[Work to be completed] Reproduce the first line of the material below and each line after it, exactly, through the line containing "1) An exciting", and give nothing more.

[Information]
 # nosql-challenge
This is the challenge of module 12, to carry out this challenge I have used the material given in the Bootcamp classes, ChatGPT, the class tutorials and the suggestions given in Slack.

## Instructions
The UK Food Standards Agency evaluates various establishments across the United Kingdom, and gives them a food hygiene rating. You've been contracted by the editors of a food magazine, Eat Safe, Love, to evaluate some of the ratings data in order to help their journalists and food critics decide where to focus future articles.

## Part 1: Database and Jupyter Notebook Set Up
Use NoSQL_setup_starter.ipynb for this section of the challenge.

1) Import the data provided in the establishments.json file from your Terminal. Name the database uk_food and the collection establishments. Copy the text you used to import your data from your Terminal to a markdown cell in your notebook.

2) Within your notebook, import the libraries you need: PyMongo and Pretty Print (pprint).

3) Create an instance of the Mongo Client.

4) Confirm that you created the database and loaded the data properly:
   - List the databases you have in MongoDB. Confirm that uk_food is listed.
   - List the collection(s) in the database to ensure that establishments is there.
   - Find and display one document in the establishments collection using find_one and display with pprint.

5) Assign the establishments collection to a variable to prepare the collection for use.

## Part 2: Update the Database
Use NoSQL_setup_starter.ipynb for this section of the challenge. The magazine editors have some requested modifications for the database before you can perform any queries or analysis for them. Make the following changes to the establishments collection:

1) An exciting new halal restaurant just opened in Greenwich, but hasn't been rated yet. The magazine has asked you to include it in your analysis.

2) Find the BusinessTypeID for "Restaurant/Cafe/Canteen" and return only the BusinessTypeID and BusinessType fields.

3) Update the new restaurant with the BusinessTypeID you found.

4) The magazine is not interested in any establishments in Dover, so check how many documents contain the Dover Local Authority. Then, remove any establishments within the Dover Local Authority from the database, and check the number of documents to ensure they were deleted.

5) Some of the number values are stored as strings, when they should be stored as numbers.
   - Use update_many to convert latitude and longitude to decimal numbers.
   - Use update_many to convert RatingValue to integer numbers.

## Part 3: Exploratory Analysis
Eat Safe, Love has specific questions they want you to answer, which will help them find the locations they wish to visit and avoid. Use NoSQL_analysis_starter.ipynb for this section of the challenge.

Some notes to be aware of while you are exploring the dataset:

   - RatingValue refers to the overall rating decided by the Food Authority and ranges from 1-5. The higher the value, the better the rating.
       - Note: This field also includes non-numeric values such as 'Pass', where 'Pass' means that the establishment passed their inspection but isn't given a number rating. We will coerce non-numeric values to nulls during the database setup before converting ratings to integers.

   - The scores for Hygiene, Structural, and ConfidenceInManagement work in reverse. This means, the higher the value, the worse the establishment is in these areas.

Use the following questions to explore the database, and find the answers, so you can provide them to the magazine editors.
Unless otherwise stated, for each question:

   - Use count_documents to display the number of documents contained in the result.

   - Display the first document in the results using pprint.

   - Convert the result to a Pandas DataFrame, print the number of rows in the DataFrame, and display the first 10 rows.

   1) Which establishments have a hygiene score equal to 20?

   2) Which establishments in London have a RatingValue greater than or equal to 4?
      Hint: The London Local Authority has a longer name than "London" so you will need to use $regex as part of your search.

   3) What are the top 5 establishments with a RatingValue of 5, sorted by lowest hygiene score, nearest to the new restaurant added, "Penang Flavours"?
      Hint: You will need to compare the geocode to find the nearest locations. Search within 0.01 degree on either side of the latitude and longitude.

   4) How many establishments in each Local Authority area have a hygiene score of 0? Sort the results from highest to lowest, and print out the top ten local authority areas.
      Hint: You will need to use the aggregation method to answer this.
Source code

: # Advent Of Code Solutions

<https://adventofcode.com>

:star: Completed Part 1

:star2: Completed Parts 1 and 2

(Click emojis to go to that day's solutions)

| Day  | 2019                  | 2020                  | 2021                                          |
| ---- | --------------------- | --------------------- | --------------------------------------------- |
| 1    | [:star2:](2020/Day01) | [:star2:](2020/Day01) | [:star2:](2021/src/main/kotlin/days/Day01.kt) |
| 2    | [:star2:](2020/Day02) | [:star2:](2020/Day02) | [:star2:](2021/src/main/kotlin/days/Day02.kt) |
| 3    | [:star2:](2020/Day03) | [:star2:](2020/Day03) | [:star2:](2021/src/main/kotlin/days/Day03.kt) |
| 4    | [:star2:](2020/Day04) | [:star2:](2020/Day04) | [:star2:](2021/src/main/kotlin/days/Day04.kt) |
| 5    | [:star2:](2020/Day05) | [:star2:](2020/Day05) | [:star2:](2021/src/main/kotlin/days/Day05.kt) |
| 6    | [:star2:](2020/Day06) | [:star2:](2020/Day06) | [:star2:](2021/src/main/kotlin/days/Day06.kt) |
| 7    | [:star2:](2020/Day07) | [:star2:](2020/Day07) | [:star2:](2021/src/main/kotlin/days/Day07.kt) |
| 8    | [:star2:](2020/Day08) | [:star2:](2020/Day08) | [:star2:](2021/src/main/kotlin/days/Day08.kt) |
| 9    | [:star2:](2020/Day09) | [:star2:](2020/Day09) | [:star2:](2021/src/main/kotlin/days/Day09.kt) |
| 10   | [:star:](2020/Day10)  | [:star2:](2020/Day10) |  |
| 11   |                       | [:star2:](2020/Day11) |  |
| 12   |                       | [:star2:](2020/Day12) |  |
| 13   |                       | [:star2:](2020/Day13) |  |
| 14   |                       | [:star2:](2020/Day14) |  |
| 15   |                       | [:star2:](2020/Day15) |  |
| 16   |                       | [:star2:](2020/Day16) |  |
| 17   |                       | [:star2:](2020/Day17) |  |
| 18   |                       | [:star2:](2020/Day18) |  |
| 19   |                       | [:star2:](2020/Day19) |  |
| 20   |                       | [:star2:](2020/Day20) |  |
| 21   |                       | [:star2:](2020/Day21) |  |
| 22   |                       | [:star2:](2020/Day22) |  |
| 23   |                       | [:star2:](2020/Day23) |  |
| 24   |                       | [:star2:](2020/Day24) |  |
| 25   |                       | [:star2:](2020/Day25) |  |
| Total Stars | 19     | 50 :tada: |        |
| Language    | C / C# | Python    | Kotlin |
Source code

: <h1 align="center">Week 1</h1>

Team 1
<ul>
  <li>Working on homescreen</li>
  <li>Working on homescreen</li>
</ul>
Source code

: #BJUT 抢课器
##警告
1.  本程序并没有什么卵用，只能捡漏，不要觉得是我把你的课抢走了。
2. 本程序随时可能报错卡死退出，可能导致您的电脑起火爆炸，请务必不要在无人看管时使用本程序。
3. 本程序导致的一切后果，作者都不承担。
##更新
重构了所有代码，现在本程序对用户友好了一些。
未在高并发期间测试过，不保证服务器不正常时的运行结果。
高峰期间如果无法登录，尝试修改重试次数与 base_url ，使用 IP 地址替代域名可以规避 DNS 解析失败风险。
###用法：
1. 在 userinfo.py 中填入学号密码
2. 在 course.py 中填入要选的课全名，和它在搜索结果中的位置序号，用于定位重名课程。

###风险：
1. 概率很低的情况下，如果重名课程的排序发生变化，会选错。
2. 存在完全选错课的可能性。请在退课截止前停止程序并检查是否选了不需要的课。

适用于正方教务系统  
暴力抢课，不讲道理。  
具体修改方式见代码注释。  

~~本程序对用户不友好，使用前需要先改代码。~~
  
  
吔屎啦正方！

[Reply]
 # nosql-challenge
This is the challenge of module 12, to carry out this challenge I have used the material given in the Bootcamp classes, ChatGPT, the class tutorials and the suggestions given in Slack.

## Instructions
The UK Food Standards Agency evaluates various establishments across the United Kingdom, and gives them a food hygiene rating. You've been contracted by the editors of a food magazine, Eat Safe, Love, to evaluate some of the ratings data in order to help their journalists and food critics decide where to focus future articles.

## Part 1: Database and Jupyter Notebook Set Up
Use NoSQL_setup_starter.ipynb for this section of the challenge.

1) Import the data provided in the establishments.json file from your Terminal. Name the database uk_food and the collection establishments. Copy the text you used to import your data from your Terminal to a markdown cell in your notebook.

2) Within your notebook, import the libraries you need: PyMongo and Pretty Print (pprint).

3) Create an instance of the Mongo Client.

4) Confirm that you created the database and loaded the data properly:
   - List the databases you have in MongoDB. Confirm that uk_food is listed.
   - List the collection(s) in the database to ensure that establishments is there.
   - Find and display one document in the establishments collection using find_one and display with pprint.

5) Assign the establishments collection to a variable to prepare the collection for use.

## Part 2: Update the Database
Use NoSQL_setup_starter.ipynb for this section of the challenge. The magazine editors have some requested modifications for the database before you can perform any queries or analysis for them. Make the following changes to the establishments collection:

1) An exciting new halal restaurant just opened in Greenwich, but hasn't been rated yet. The magazine has asked you to include it in your analysis.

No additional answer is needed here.